▶ **TASK GOAL**
Pull out all lines from the listing below in which the word "class" appears.
● ● ● ●
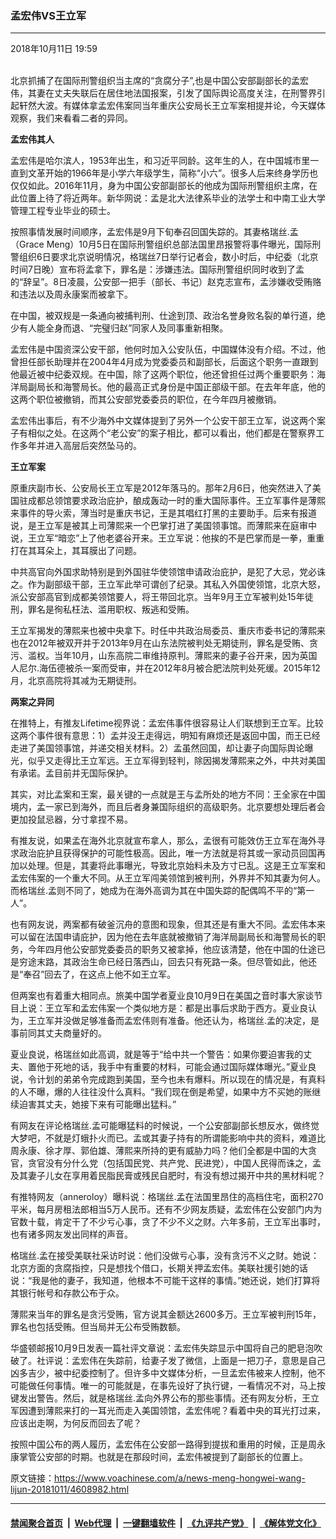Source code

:### 孟宏伟VS王立军
------------------------

<div class="published">
 <span class="date" title="中国时间">
  <time datetime="2018-10-11T19:59:14+08:00">
   2018年10月11日 19:59
  </time>
 </span>
</div>
<br/>
<div class="wsw">
 <p>
  北京抓捕了在国际刑警组织当主席的“贪腐分子”,也是中国公安部副部长的孟宏伟，其妻在丈夫失联后在居住地法国报案，引发了国际舆论高度关注，在刑警界引起轩然大波。有媒体拿孟宏伟案同当年重庆公安局长王立军案相提并论，今天媒体观察，我们来看看二者的异同。
 </p>
 <p>
  <strong>
   孟宏伟其人
  </strong>
 </p>
 <p>
  孟宏伟是哈尔滨人，1953年出生，和习近平同龄。这年生的人，在中国城市里一直到文革开始的1966年是小学六年级学生，简称“小六”。很多人后来终身学历也仅仅如此。2016年11月，身为中国公安部副部长的他成为国际刑警组织主席，在此位置上待了将近两年。新华网说：孟是北大法律系毕业的法学士和中南工业大学管理工程专业毕业的硕士。
 </p>
 <p>
  按照事情发展时间顺序，孟宏伟是9月下旬奉召回国失踪的。其妻格瑞丝.孟（Grace Meng）10月5日在国际刑警组织总部法国里昂报警将事件曝光，国际刑警组织6日要求北京说明情况，格瑞丝7日举行记者会，数小时后，中纪委（北京时间7日晚）宣布将孟拿下，罪名是：涉嫌违法。国际刑警组织同时收到了孟的“辞呈”。8日凌晨，公安部一把手（部长、书记）赵克志宣布，孟涉嫌收受贿赂和违法以及周永康案而被拿下。
 </p>
 <p>
  在中国，被双规是一条通向被捕判刑、仕途到顶、政治名誉身败名裂的单行道，绝少有人能全身而退、“完璧归赵”同家人及同事重新相聚。
 </p>
 <p>
  孟宏伟是中国资深公安干部，他何时加入公安队伍，中国媒体没有介绍。不过，他曾担任部长助理并在2004年4月成为党委委员和副部长，后面这个职务一直跟到他最近被中纪委双规。在中国，除了这两个职位，他还曾担任过两个重要职务：海洋局副局长和海警局长。他的最高正式身份是中国正部级干部。在去年年底，他的这两个职位被撤销，而其公安部党委委员的职位，在今年四月被撤销。
 </p>
 <p>
  孟宏伟出事后，有不少海外中文媒体提到了另外一个公安干部王立军，说这两个案子有相似之处。在这两个“老公安”的案子相比，都可以看出，他们都是在警察界工作多年并进入高层后突然坠马的。
 </p>
 <p>
  <strong>
   王立军案
  </strong>
 </p>
 <p>
  原重庆副市长、公安局长王立军是2012年落马的。那年2月6日，他突然进入了美国驻成都总领馆要求政治庇护，酿成轰动一时的重大国际事件。王立军事件是薄熙来事件的导火索，薄当时是重庆书记，王是其唱红打黑的主要助手。后来有报道说，是王立军是被其上司薄熙来一个巴掌打进了美国领事馆。而薄熙来在庭审中说，王立军“暗恋”上了他老婆谷开来。王立军说：他挨的不是巴掌而是一拳，重重打在其耳朵上，其耳膜出了问题。
 </p>
 <p>
  中共高官向外国求助特别是到外国驻华使领馆申请政治庇护，是犯了大忌，党必诛之。作为副部级干部，王立军此举可谓创了纪录。其私入外国使领馆，北京大怒，派公安部高官到成都美领馆要人，将王带回北京。当年9月王立军被判处15年徒刑，罪名是徇私枉法、滥用职权、叛逃和受贿。
 </p>
 <p>
  王立军揭发的薄熙来也被中央拿下。时任中共政治局委员、重庆市委书记的薄熙来也在2012年被双开并于2013年9月在山东法院被判处无期徒刑，罪名是受贿、贪污、滥权。当年10月，山东高院二审维持原判。薄熙来的妻子谷开来，因为英国人尼尔.海伍德被杀一案而受审，并在2012年8月被合肥法院判处死缓。2015年12月，北京高院将其减为无期徒刑。
 </p>
 <p>
  <strong>
   两案之异同
  </strong>
 </p>
 <p>
  在推特上，有推友Lifetime视界说：孟宏伟事件很容易让人们联想到王立军。比较这两个事件很有意思：1）孟并没王走得远，明知有麻烦还是返回中国，而王已经走进了美国领事馆，并递交相关材料。2）孟虽然回国，却让妻子向国际舆论曝光，似乎又走得比王立军远。王立军得到轻判，除因揭发薄熙来之外，中共对美国有承诺。孟目前并无国际保护。
 </p>
 <p>
  其实，对比孟案和王案，最关键的一点就是王与孟所处的地方不同：王全家在中国境内，孟一家已到海外，而且后者身兼国际组织的高级职务。北京要想处理后者会更加投鼠忌器，分寸拿捏不易。
 </p>
 <p>
  有推友说，如果孟在海外北京就宣布拿人，那么，孟很有可能效仿王立军在海外寻求政治庇护且获得保护的可能性极高。因此，唯一方法就是将其或一家动员回国再加以处理。但是，其妻将此事曝光，导致北京始料未及方寸已乱。这是王立军案和孟宏伟案的一个重大不同。从王立军闯美领馆到被判刑，外界并不知其妻为何人。而格瑞丝.孟则不同了，她成为在海外高调为其在中国失踪的配偶鸣不平的“第一人”。
 </p>
 <p>
  也有网友说，两案都有破釜沉舟的意图和现象，但其还是有重大不同。孟宏伟本来可以留在法国申请庇护，因为他在去年底就被撤销了海洋局副局长和海警局长的职务，今年四月他公安部党委委员的职务又被拿掉，他应该清楚，他在中国的仕途已是穷途末路，其政治生命已经日落西山，回去只有死路一条。但尽管如此，他还是“奉召”回去了，在这点上他不如王立军。
 </p>
 <p>
  但两案也有着重大相同点。旅美中国学者夏业良10月9日在美国之音时事大家谈节目上说：王立军和孟宏伟案一个类似地方是：都是出事后求助于西方。夏业良认为，王立军并没做足够准备而孟宏伟则有准备。他还认为，格瑞丝.孟的决定，是事前同其丈夫商量好的。
 </p>
 <p>
  夏业良说，格瑞丝如此高调，就是等于“给中共一个警告：如果你要迫害我的丈夫、置他于死地的话，我手中有重要的材料，可能会通过国际媒体曝光。”夏业良说，令计划的弟弟令完成跑到美国，至今也未有爆料。所以现在的情况是，有真料的人不曝，爆的人往往没什么真料。“我们现在倒是希望，如果中方不买她的账继续迫害其丈夫，她接下来有可能曝出猛料。”
 </p>
 <p>
  有网友在评论格瑞丝.孟可能曝猛料的时候说，一个公安部副部长想反水，做终觉大梦吧，不就是灯蛾扑火而已。孟或其妻子持有的所谓能影响中共的资料，难道比周永康、徐才厚、郭伯雄、薄熙来所持的更有威胁力吗？他们全都是中国的大贪官，贪官没有分什么党（包括国民党、共产党、民进党），中国人民得而诛之，孟及其妻子儿女在享用着民脂民膏或残民自肥时，有没有想过揭开中共的黑材料呢？
 </p>
 <p>
  有推特网友（anneroloy）曝料说：格瑞丝.孟在法国里昂住的高档住宅，面积270平米，每月房租法郎相当5万人民币。还有不少网友质疑，孟宏伟在公安部门内为官数十载，肯定干了不少亏心事，贪了不少不义之财。六年多前，王立军出事时，也有诸多网友发出同样的声音。
 </p>
 <p>
  格瑞丝.孟在接受美联社采访时说：他们没做亏心事，没有贪污不义之财。她说：北京方面的贪腐指控，只是想找个借口，长期关押孟宏伟。美联社援引她的话说：“我是他的妻子，我知道，他根本不可能干这样的事情。”她还说，她们打算将其银行帐号和存款公布于众。
 </p>
 <p>
  薄熙来当年的罪名是贪污受贿，官方说其金额达2600多万。王立军被判刑15年，罪名也包括受贿。但当局并无公布受贿数额。
 </p>
 <p>
  华盛顿邮报10月9日发表一篇社评文章说：孟宏伟失踪显示中国将自己的肥皂泡吹破了。社评说：孟宏伟在失踪前，给妻子发了微信，上面是一把刀子，意思是自己凶多吉少，被中纪委控制了。但许多中文媒体分析，一旦孟宏伟被来人控制，他不可能做任何事情。唯一的可能就是，在事先设好了执行键，一看情况不对，马上按键发出警告。然后，就是格瑞丝.孟向外界公布的那些事情。还有网友分析，王立军因遭到薄熙来打的一耳光而走入美国领馆，孟宏伟呢？看着中央的耳光打过来，应该出走啊，为何反而回去了呢？
 </p>
 <p>
  按照中国公布的两人履历，孟宏伟在公安部一路得到提拔和重用的时候，正是周永康掌管公安部的时期。也就是在那段时间，孟宏伟被提到了副部长的位置上。
 </p>
</div>

原文链接：https://www.voachinese.com/a/news-meng-hongwei-wang-lijun-20181011/4608982.html


------------------------
#### [禁闻聚合首页](https://github.com/gfw-breaker/banned-news/blob/master/README.md) &nbsp;|&nbsp; [Web代理](https://github.com/gfw-breaker/open-proxy/blob/master/README.md) &nbsp;|&nbsp;  [一键翻墙软件](https://github.com/gfw-breaker/nogfw/blob/master/README.md) &nbsp;|&nbsp; [《九评共产党》](https://github.com/gfw-breaker/9ping.md/blob/master/README.md#九评之一评共产党是什么) &nbsp;|&nbsp; [《解体党文化》](https://github.com/gfw-breaker/jtdwh.md/blob/master/README.md#绪论)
● ● ● ●
▶ **WRITTEN RESPONSE**
<div class="published">
 <span class="date" title="中国时间">
<div class="wsw">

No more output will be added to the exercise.